══ Input records

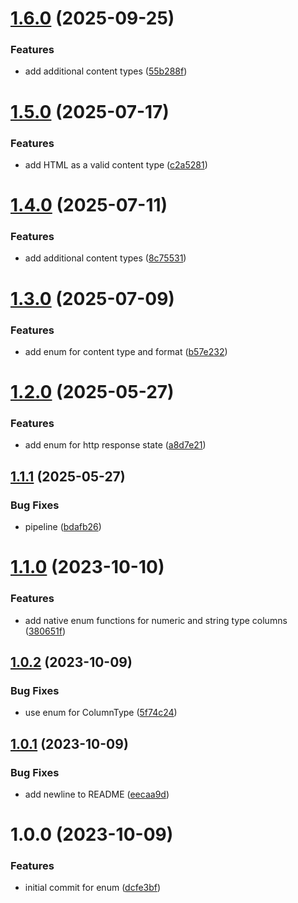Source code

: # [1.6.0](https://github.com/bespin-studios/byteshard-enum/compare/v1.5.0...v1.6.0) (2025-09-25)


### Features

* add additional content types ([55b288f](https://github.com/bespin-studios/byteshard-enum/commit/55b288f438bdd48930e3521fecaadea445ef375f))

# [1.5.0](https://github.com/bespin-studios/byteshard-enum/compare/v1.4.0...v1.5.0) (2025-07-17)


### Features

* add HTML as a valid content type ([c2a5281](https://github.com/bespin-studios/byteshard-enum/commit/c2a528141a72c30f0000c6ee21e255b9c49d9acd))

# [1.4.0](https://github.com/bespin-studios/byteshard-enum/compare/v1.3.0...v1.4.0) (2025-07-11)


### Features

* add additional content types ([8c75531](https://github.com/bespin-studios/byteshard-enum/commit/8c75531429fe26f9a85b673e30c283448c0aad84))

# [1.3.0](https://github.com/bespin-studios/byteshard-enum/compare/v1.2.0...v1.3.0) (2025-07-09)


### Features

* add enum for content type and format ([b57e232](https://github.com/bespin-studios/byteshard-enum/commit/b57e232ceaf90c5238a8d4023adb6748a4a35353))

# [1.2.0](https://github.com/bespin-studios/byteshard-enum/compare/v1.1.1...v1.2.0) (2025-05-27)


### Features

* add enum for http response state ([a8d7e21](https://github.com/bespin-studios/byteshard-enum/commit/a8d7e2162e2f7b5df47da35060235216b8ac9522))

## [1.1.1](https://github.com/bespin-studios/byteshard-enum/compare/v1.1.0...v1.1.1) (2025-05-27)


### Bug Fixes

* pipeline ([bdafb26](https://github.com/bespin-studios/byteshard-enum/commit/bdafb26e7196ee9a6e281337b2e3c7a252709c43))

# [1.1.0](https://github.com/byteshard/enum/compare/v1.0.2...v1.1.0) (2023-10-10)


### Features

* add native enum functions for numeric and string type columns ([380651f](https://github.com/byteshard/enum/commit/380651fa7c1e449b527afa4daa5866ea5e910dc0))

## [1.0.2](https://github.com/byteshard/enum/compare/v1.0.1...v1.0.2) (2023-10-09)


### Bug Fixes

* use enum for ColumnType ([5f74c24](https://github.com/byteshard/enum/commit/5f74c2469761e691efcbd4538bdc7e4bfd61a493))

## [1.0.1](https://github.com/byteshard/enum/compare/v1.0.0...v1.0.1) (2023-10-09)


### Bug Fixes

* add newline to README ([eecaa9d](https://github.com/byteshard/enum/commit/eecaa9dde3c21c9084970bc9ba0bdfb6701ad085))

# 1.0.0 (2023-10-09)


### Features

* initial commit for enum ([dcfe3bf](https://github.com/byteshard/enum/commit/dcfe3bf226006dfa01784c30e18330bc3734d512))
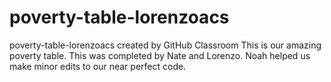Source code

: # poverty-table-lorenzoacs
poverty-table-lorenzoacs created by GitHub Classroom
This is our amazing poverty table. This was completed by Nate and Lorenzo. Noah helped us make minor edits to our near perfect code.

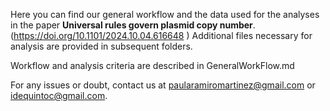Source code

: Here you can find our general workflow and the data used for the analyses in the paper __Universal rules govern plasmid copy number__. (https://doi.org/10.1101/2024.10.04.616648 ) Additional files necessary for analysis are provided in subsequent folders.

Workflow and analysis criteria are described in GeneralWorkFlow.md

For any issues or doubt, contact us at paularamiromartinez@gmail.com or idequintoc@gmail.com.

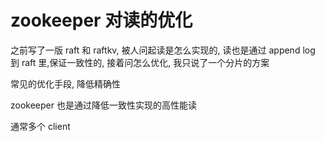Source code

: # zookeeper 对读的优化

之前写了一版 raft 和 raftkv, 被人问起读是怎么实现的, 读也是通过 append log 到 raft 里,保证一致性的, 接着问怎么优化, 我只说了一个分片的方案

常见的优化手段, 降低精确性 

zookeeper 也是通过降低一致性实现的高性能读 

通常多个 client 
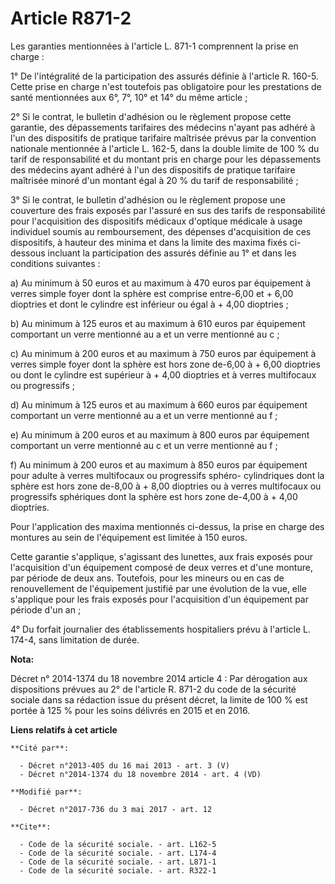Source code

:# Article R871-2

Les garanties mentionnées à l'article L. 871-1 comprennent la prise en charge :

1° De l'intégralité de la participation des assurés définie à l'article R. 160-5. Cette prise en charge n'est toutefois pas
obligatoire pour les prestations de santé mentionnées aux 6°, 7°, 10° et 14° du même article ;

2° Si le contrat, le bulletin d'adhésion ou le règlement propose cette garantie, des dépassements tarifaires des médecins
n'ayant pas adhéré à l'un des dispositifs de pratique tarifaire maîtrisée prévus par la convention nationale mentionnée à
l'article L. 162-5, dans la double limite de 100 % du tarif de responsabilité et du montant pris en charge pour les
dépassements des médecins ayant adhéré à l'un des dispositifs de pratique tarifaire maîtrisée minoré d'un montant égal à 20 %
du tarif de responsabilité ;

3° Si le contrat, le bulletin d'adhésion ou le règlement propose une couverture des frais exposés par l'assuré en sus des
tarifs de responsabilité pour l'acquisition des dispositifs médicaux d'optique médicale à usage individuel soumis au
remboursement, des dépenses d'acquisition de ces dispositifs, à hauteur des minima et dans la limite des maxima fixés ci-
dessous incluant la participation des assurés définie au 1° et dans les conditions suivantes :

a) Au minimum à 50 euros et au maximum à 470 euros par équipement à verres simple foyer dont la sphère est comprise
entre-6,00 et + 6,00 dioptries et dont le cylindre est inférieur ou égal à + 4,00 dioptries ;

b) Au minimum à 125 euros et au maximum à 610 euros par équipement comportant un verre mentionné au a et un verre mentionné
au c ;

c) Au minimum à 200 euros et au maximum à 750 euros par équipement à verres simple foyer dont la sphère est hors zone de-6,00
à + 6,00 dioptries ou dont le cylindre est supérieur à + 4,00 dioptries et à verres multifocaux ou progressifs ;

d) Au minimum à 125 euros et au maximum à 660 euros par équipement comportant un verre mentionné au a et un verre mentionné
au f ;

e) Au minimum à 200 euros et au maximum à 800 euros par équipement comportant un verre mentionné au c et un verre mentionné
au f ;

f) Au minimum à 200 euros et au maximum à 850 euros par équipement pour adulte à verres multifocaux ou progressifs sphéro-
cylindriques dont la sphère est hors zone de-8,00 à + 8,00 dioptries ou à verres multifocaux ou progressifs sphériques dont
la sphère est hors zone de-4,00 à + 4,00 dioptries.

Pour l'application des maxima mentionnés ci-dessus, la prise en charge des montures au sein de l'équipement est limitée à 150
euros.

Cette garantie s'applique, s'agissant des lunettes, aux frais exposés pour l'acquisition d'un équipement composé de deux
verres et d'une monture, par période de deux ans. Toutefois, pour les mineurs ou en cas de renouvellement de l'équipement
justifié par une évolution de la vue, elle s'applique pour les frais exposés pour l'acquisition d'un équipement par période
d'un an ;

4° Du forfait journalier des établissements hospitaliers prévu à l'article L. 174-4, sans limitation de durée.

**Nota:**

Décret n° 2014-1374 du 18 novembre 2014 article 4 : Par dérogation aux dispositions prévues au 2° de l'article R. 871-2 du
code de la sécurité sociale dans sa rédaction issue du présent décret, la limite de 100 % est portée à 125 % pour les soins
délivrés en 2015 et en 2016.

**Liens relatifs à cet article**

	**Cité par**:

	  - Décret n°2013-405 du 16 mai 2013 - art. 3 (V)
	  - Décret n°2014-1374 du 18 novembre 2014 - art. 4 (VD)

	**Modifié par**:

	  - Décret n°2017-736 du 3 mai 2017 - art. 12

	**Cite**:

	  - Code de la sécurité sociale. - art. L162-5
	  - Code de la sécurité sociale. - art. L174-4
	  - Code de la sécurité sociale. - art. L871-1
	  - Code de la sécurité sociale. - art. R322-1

════

**Task statement:** Give back each line above exactly, with pictures dropped.

**Response:**
Source code

: # [1.6.0](https://github.com/bespin-studios/byteshard-enum/compare/v1.5.0...v1.6.0) (2025-09-25)


### Features

* add additional content types ([55b288f](https://github.com/bespin-studios/byteshard-enum/commit/55b288f438bdd48930e3521fecaadea445ef375f))

# [1.5.0](https://github.com/bespin-studios/byteshard-enum/compare/v1.4.0...v1.5.0) (2025-07-17)


### Features

* add HTML as a valid content type ([c2a5281](https://github.com/bespin-studios/byteshard-enum/commit/c2a528141a72c30f0000c6ee21e255b9c49d9acd))

# [1.4.0](https://github.com/bespin-studios/byteshard-enum/compare/v1.3.0...v1.4.0) (2025-07-11)


### Features

* add additional content types ([8c75531](https://github.com/bespin-studios/byteshard-enum/commit/8c75531429fe26f9a85b673e30c283448c0aad84))

# [1.3.0](https://github.com/bespin-studios/byteshard-enum/compare/v1.2.0...v1.3.0) (2025-07-09)


### Features

* add enum for content type and format ([b57e232](https://github.com/bespin-studios/byteshard-enum/commit/b57e232ceaf90c5238a8d4023adb6748a4a35353))

# [1.2.0](https://github.com/bespin-studios/byteshard-enum/compare/v1.1.1...v1.2.0) (2025-05-27)


### Features

* add enum for http response state ([a8d7e21](https://github.com/bespin-studios/byteshard-enum/commit/a8d7e2162e2f7b5df47da35060235216b8ac9522))

## [1.1.1](https://github.com/bespin-studios/byteshard-enum/compare/v1.1.0...v1.1.1) (2025-05-27)


### Bug Fixes

* pipeline ([bdafb26](https://github.com/bespin-studios/byteshard-enum/commit/bdafb26e7196ee9a6e281337b2e3c7a252709c43))

# [1.1.0](https://github.com/byteshard/enum/compare/v1.0.2...v1.1.0) (2023-10-10)


### Features

* add native enum functions for numeric and string type columns ([380651f](https://github.com/byteshard/enum/commit/380651fa7c1e449b527afa4daa5866ea5e910dc0))

## [1.0.2](https://github.com/byteshard/enum/compare/v1.0.1...v1.0.2) (2023-10-09)


### Bug Fixes

* use enum for ColumnType ([5f74c24](https://github.com/byteshard/enum/commit/5f74c2469761e691efcbd4538bdc7e4bfd61a493))

## [1.0.1](https://github.com/byteshard/enum/compare/v1.0.0...v1.0.1) (2023-10-09)


### Bug Fixes

* add newline to README ([eecaa9d](https://github.com/byteshard/enum/commit/eecaa9dde3c21c9084970bc9ba0bdfb6701ad085))

# 1.0.0 (2023-10-09)


### Features

* initial commit for enum ([dcfe3bf](https://github.com/byteshard/enum/commit/dcfe3bf226006dfa01784c30e18330bc3734d512))
Source code

: # poverty-table-lorenzoacs
poverty-table-lorenzoacs created by GitHub Classroom
This is our amazing poverty table. This was completed by Nate and Lorenzo. Noah helped us make minor edits to our near perfect code.

Source code

: Here you can find our general workflow and the data used for the analyses in the paper __Universal rules govern plasmid copy number__. (https://doi.org/10.1101/2024.10.04.616648 ) Additional files necessary for analysis are provided in subsequent folders.

Workflow and analysis criteria are described in GeneralWorkFlow.md

For any issues or doubt, contact us at paularamiromartinez@gmail.com or idequintoc@gmail.com.

Source code

: # zookeeper 对读的优化

之前写了一版 raft 和 raftkv, 被人问起读是怎么实现的, 读也是通过 append log 到 raft 里,保证一致性的, 接着问怎么优化, 我只说了一个分片的方案

常见的优化手段, 降低精确性 

zookeeper 也是通过降低一致性实现的高性能读 

通常多个 client 
Source code

:# Article R871-2

Les garanties mentionnées à l'article L. 871-1 comprennent la prise en charge :

1° De l'intégralité de la participation des assurés définie à l'article R. 160-5. Cette prise en charge n'est toutefois pas
obligatoire pour les prestations de santé mentionnées aux 6°, 7°, 10° et 14° du même article ;

2° Si le contrat, le bulletin d'adhésion ou le règlement propose cette garantie, des dépassements tarifaires des médecins
n'ayant pas adhéré à l'un des dispositifs de pratique tarifaire maîtrisée prévus par la convention nationale mentionnée à
l'article L. 162-5, dans la double limite de 100 % du tarif de responsabilité et du montant pris en charge pour les
dépassements des médecins ayant adhéré à l'un des dispositifs de pratique tarifaire maîtrisée minoré d'un montant égal à 20 %
du tarif de responsabilité ;

3° Si le contrat, le bulletin d'adhésion ou le règlement propose une couverture des frais exposés par l'assuré en sus des
tarifs de responsabilité pour l'acquisition des dispositifs médicaux d'optique médicale à usage individuel soumis au
remboursement, des dépenses d'acquisition de ces dispositifs, à hauteur des minima et dans la limite des maxima fixés ci-
dessous incluant la participation des assurés définie au 1° et dans les conditions suivantes :

a) Au minimum à 50 euros et au maximum à 470 euros par équipement à verres simple foyer dont la sphère est comprise
entre-6,00 et + 6,00 dioptries et dont le cylindre est inférieur ou égal à + 4,00 dioptries ;

b) Au minimum à 125 euros et au maximum à 610 euros par équipement comportant un verre mentionné au a et un verre mentionné
au c ;

c) Au minimum à 200 euros et au maximum à 750 euros par équipement à verres simple foyer dont la sphère est hors zone de-6,00
à + 6,00 dioptries ou dont le cylindre est supérieur à + 4,00 dioptries et à verres multifocaux ou progressifs ;

d) Au minimum à 125 euros et au maximum à 660 euros par équipement comportant un verre mentionné au a et un verre mentionné
au f ;

e) Au minimum à 200 euros et au maximum à 800 euros par équipement comportant un verre mentionné au c et un verre mentionné
au f ;

f) Au minimum à 200 euros et au maximum à 850 euros par équipement pour adulte à verres multifocaux ou progressifs sphéro-
cylindriques dont la sphère est hors zone de-8,00 à + 8,00 dioptries ou à verres multifocaux ou progressifs sphériques dont
la sphère est hors zone de-4,00 à + 4,00 dioptries.

Pour l'application des maxima mentionnés ci-dessus, la prise en charge des montures au sein de l'équipement est limitée à 150
euros.

Cette garantie s'applique, s'agissant des lunettes, aux frais exposés pour l'acquisition d'un équipement composé de deux
verres et d'une monture, par période de deux ans. Toutefois, pour les mineurs ou en cas de renouvellement de l'équipement
justifié par une évolution de la vue, elle s'applique pour les frais exposés pour l'acquisition d'un équipement par période
d'un an ;

4° Du forfait journalier des établissements hospitaliers prévu à l'article L. 174-4, sans limitation de durée.

**Nota:**

Décret n° 2014-1374 du 18 novembre 2014 article 4 : Par dérogation aux dispositions prévues au 2° de l'article R. 871-2 du
code de la sécurité sociale dans sa rédaction issue du présent décret, la limite de 100 % est portée à 125 % pour les soins
délivrés en 2015 et en 2016.

**Liens relatifs à cet article**

	**Cité par**:

	  - Décret n°2013-405 du 16 mai 2013 - art. 3 (V)
	  - Décret n°2014-1374 du 18 novembre 2014 - art. 4 (VD)

	**Modifié par**:

	  - Décret n°2017-736 du 3 mai 2017 - art. 12

	**Cite**:

	  - Code de la sécurité sociale. - art. L162-5
	  - Code de la sécurité sociale. - art. L174-4
	  - Code de la sécurité sociale. - art. L871-1
	  - Code de la sécurité sociale. - art. R322-1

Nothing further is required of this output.